恋愛遭難★恋は水もの〜パツンと教訓!〜
課長が私の頭をポンポンと叩いた。
「最初から素直になれば、山田でも可愛いのにな」
「山田でもって……でもって? なんですか、その言い方」
「山田、座れ。よく眠れるようにホットミルクでも入れてやる」
「私、別に眠れないって言ってませんけど……そんなホットミルクなんて……子供みたい」
本当は、嬉しいと感じた。ホットミルクも好きだし。

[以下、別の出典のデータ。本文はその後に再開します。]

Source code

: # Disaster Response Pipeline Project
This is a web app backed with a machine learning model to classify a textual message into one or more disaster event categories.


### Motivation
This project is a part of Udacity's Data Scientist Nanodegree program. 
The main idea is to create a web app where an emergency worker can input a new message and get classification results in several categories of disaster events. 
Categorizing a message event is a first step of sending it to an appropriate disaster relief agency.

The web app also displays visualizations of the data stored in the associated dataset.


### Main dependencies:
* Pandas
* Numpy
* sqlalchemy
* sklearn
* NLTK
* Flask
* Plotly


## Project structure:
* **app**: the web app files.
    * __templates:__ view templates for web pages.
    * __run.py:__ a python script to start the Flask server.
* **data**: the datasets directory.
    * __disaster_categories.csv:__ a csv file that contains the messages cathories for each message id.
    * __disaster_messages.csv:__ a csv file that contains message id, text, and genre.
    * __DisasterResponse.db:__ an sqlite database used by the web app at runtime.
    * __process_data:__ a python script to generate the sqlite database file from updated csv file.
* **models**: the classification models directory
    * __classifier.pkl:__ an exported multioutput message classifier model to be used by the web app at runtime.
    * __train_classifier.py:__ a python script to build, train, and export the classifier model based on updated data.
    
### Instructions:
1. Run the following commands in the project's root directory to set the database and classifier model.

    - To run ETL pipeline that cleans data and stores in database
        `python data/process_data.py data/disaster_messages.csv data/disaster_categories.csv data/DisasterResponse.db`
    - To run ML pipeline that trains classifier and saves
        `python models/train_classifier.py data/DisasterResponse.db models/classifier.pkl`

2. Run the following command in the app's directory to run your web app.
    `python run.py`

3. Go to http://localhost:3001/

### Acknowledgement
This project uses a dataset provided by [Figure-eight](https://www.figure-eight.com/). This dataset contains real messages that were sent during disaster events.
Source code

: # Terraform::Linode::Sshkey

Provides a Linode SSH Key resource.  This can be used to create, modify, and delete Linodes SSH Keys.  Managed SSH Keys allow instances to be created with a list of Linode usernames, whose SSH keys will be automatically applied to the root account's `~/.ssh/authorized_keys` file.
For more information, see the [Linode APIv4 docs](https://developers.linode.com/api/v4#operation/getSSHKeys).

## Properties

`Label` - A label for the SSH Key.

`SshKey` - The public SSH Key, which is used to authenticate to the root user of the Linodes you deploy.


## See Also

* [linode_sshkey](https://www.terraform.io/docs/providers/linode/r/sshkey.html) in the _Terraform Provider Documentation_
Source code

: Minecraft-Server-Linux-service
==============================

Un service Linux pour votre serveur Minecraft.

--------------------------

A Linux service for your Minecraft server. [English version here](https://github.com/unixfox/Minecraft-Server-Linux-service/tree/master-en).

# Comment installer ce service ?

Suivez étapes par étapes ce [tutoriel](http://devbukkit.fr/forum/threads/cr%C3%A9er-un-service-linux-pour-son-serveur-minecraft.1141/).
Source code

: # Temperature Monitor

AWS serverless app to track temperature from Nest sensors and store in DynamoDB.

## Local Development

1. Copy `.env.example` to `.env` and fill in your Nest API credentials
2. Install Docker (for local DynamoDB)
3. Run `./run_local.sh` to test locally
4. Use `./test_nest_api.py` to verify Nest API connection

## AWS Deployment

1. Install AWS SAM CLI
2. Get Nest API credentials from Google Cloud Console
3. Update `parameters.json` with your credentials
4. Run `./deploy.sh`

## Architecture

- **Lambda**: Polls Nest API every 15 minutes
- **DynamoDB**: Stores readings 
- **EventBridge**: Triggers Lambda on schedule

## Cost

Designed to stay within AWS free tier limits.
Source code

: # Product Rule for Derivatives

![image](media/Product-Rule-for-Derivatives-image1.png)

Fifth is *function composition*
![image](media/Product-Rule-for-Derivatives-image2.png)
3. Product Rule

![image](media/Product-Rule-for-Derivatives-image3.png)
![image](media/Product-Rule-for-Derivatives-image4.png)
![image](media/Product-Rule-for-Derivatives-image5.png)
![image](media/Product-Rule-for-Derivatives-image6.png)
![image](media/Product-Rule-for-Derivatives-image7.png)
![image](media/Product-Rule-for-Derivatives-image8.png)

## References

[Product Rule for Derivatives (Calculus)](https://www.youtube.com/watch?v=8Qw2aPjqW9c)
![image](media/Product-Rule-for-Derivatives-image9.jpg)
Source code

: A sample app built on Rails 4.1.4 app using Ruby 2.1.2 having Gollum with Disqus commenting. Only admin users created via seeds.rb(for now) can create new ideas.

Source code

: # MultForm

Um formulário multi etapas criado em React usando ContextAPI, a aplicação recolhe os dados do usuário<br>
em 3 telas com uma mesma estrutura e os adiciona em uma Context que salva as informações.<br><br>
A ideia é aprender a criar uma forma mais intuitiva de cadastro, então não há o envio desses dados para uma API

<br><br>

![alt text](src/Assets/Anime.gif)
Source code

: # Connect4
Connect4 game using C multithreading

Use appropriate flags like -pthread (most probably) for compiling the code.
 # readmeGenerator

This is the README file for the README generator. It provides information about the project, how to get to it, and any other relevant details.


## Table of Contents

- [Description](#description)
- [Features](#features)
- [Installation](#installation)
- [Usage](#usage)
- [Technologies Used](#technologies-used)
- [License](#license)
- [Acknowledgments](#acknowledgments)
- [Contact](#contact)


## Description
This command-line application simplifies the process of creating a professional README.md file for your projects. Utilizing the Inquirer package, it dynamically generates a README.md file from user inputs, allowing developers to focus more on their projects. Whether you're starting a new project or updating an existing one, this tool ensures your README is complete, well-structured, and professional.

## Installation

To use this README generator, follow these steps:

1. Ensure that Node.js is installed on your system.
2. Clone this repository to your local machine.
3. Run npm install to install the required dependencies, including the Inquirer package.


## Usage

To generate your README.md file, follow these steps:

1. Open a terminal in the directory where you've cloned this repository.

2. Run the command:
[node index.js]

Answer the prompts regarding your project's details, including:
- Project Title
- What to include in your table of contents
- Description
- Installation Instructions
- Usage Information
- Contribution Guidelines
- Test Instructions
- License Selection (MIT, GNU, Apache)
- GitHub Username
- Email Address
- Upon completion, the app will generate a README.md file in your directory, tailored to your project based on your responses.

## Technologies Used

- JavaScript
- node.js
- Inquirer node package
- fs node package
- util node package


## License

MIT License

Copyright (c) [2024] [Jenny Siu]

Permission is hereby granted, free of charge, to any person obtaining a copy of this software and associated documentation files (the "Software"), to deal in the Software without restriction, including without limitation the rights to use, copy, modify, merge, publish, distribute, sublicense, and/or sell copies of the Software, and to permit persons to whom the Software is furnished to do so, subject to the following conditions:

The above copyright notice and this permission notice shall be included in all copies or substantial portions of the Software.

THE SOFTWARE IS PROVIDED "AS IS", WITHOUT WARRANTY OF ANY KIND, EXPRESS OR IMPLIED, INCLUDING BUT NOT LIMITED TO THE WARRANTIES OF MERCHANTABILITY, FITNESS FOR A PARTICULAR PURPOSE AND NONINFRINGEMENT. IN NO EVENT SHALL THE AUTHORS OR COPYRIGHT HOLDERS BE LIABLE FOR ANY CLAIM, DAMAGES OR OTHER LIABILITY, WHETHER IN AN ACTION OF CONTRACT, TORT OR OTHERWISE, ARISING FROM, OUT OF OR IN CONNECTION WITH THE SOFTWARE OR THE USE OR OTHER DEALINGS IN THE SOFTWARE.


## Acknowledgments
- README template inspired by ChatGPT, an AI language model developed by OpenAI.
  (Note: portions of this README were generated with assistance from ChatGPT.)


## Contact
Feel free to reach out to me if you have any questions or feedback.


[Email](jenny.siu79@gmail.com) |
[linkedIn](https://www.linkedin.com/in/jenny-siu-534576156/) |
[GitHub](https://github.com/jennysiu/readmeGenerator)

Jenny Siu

でも……
ーーー課長の前では素直になりたくない。なったら……。
「子供扱いが嫌なら……」
課長が私の手を引いてソファに座らせて隣に座る。
私の前髪を指ですくう課長。課長の指先が額に触れて、ビクッとなる。
すっと静かに近づいた課長が、私の額にキスをした。
「大人扱いしようか? ユイカ」
課長が揺れる瞳で私を見つめてくる。
ーーー息が……つまりそう。なんでこういう時は苗字じゃなくて名前で呼ぶの?
ドキドキする胸の高鳴り。ソファに置いた布団に背中が押し付けられてゆく。
どんどん、布団に沈みこむ体。課長が上に被さってきた。
「か、課長……」
「なんだ?」
私を見つめてくる課長の指先が優しく頰に触れる。